Naturally, Epic has been a pain in Apple’s side, suing the company over antitrust issues and pushing for laws in various jurisdictions to limit Apple’s clout and influence over the app business.

It appears that Apple would prefer to be done with Epic as a result. Epic claims that Apple informed the business that it poses “a threat to their ecosystem.”

Nevertheless, Epic claimed that after requesting one of the DMA consultations that Apple is providing for its App Store developers, it had informed Apple in writing once more about its intentions and would comply with all the requirements of the developer agreements. At first, the request was turned down. Once it consented to follow its guidelines, Apple’s attorneys issued a letter cancelling Epic Games Sweden AB’s account.

According to a letter written by Apple executive Phil Schiller, Epic believes the tech giant is punishing it for speaking up.

In the letter dated February 23, 2024, Schiller reminds Epic of past agreements with Apple and mentions testimony about deliberately violating Apple’s rules for financial gain.
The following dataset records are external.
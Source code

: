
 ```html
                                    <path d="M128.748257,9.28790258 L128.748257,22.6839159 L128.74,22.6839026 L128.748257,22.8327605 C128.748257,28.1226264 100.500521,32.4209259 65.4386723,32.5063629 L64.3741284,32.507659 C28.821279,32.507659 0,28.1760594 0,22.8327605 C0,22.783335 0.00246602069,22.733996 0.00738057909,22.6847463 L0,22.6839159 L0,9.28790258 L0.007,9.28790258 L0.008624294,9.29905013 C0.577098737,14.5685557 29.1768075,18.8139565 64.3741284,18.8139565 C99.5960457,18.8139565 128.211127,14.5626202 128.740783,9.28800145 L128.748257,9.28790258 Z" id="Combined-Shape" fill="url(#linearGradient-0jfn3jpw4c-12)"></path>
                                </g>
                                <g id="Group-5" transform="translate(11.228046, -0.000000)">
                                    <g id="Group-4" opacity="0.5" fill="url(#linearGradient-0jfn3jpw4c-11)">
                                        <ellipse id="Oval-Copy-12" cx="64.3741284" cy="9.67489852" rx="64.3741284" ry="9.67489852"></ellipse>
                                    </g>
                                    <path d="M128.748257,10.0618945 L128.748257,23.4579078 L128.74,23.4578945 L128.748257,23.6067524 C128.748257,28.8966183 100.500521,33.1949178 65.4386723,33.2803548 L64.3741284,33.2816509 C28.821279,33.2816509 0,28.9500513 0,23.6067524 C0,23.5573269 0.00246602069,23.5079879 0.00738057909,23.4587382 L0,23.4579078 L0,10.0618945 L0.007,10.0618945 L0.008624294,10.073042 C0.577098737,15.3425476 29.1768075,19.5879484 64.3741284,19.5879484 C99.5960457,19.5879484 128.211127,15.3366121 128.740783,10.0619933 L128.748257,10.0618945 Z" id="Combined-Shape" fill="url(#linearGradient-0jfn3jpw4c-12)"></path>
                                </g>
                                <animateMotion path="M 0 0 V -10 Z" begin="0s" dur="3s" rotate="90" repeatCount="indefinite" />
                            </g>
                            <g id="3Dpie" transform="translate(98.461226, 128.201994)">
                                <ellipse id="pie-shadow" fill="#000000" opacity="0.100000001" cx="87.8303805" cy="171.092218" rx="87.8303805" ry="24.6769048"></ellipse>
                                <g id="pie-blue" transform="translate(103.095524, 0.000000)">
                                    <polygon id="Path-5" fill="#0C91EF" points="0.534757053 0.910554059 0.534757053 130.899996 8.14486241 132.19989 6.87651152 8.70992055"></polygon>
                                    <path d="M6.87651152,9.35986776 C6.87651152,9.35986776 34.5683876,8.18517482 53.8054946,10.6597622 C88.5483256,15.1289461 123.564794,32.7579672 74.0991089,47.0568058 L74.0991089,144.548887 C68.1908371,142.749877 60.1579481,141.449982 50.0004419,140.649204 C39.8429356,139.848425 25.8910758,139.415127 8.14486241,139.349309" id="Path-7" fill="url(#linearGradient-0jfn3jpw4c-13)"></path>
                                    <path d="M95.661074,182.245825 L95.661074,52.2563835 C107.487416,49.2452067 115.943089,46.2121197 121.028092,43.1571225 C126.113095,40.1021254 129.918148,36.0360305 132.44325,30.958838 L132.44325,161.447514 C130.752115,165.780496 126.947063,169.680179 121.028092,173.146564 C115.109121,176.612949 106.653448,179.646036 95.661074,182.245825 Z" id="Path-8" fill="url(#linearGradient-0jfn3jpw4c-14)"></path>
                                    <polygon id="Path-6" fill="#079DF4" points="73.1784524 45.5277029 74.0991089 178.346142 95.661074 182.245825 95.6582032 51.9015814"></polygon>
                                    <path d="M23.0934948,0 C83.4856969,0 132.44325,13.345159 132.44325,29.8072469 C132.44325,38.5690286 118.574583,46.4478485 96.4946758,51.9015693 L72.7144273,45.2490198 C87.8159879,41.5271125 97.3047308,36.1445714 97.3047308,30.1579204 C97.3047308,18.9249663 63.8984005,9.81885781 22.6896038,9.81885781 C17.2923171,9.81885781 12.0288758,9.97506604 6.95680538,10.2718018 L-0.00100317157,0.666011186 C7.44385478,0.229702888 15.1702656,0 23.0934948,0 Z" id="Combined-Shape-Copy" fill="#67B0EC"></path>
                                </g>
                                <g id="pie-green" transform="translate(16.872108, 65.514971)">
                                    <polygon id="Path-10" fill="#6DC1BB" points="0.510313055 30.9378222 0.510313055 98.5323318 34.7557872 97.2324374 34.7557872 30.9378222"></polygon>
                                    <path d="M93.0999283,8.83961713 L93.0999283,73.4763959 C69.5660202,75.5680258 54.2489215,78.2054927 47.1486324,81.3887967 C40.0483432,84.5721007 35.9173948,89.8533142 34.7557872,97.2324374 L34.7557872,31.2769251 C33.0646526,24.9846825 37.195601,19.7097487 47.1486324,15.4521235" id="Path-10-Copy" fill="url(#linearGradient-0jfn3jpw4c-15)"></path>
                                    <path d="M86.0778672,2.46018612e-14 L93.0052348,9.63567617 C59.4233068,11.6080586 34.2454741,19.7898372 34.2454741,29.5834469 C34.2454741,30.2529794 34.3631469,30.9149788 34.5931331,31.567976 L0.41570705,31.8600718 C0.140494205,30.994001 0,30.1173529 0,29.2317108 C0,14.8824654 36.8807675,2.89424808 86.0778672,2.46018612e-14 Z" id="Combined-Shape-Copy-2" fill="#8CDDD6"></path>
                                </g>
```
Schiller also refers to recent criticism from Epic about compliance and fees, suggesting that Epic’s actions and words indicate a lack of intention to follow the rules, which could threaten the integrity, security, and privacy of the iOS platform.

We have described our DMA compliance as ‘hot garbage,’ a ‘horror show,’ and a ‘devious new instance of Malicious Compliance.’ And you have complained about what you called ‘Junk Fees’ and ‘Apple Taxes.”

Schiller suggests that Epic’s “colourful criticism” combined with its past actions “strongly suggests that Epic Sweden does not intend to follow the rules.” He adds that another intentional breach could “threaten the integrity of the iOS platform, as well as the security and privacy of users.”

“…in plain, unqualified terms, please tell us why we should trust Epic at this time,” he concludes.

It highlighted, as well, that its company has contractual relationships with Apple going back to 2010 for Epic’s Games, Unreal Engine, and other creator tools, and Apple itself has been a public supporter of Epic’s Unreal Engine.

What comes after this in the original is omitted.